* _The problem_: Check each line below for the word "通过项目能学到" and give the count alone.

* _Stored data entries_:
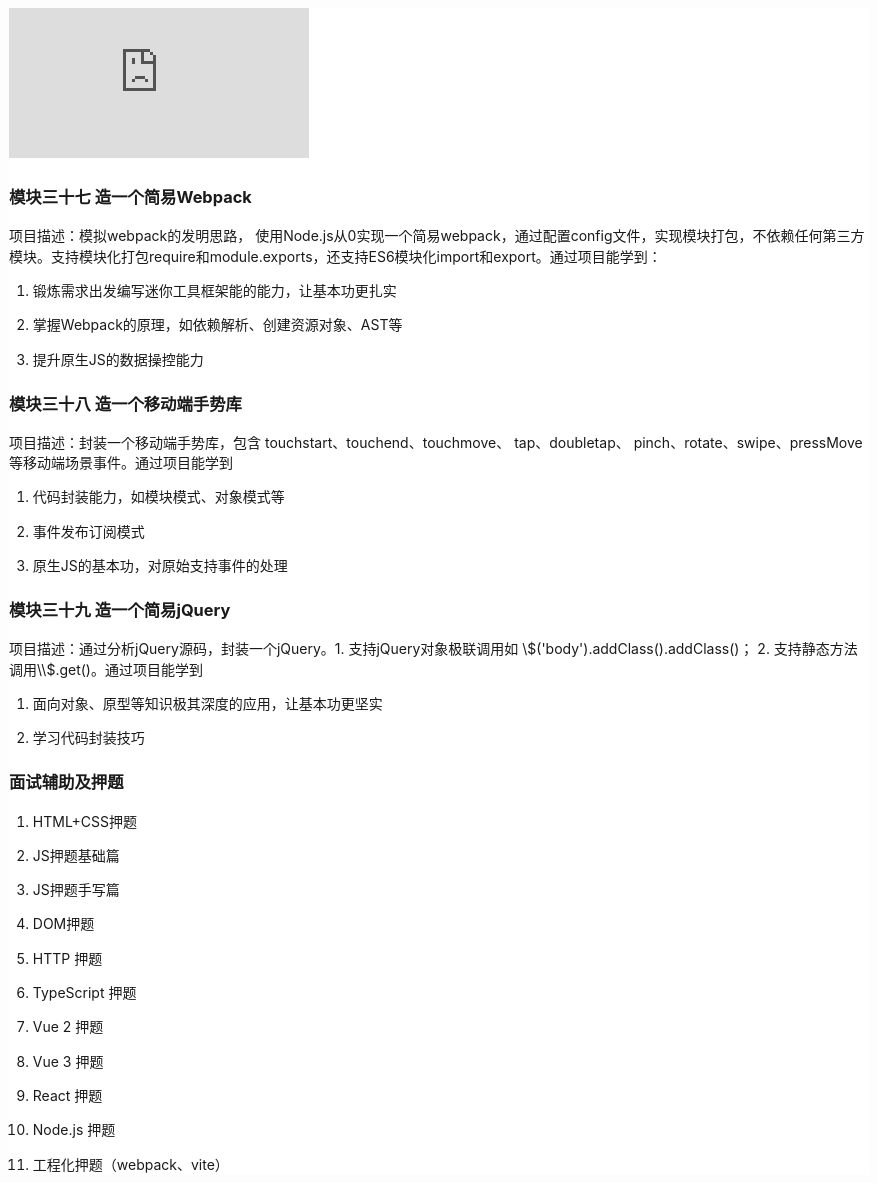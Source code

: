 [![](https://wiki.jirengu.com/lib/exe/fetch.php?cache=&tok=433f04&media=https%3A%2F%2Fpic1.zhimg.com%2Fv2-d037c9bda9cfb3f6c8e3d158f0774234_b.jpg)](https://wiki.jirengu.com/lib/exe/fetch.php?cache=&tok=433f04&media=https%3A%2F%2Fpic1.zhimg.com%2Fv2-d037c9bda9cfb3f6c8e3d158f0774234_b.jpg "https://pic1.zhimg.com/v2-d037c9bda9cfb3f6c8e3d158f0774234_b.jpg")

### 模块三十七 造一个简易Webpack

项目描述：模拟webpack的发明思路， 使用Node.js从0实现一个简易webpack，通过配置config文件，实现模块打包，不依赖任何第三方模块。支持模块化打包require和module.exports，还支持ES6模块化import和export。通过项目能学到：

1. 锻炼需求出发编写迷你工具框架能的能力，让基本功更扎实

2. 掌握Webpack的原理，如依赖解析、创建资源对象、AST等

3. 提升原生JS的数据操控能力

### 模块三十八 造一个移动端手势库

项目描述：封装一个移动端手势库，包含 touchstart、touchend、touchmove、 tap、doubletap、 pinch、rotate、swipe、pressMove 等移动端场景事件。通过项目能学到

1. 代码封装能力，如模块模式、对象模式等

2. 事件发布订阅模式

3. 原生JS的基本功，对原始支持事件的处理

### 模块三十九 造一个简易jQuery

项目描述：通过分析jQuery源码，封装一个jQuery。1. 支持jQuery对象极联调用如 \\$('body').addClass().addClass()； 2. 支持静态方法调用\\$.get()。通过项目能学到

1. 面向对象、原型等知识极其深度的应用，让基本功更坚实

2. 学习代码封装技巧

### 面试辅助及押题

1. HTML+CSS押题

2. JS押题基础篇

3. JS押题手写篇

4. DOM押题

5. HTTP 押题

6. TypeScript 押题

7. Vue 2 押题

8. Vue 3 押题

9. React 押题

10. Node.js 押题

11. 工程化押题（webpack、vite）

* _Final answer_: 3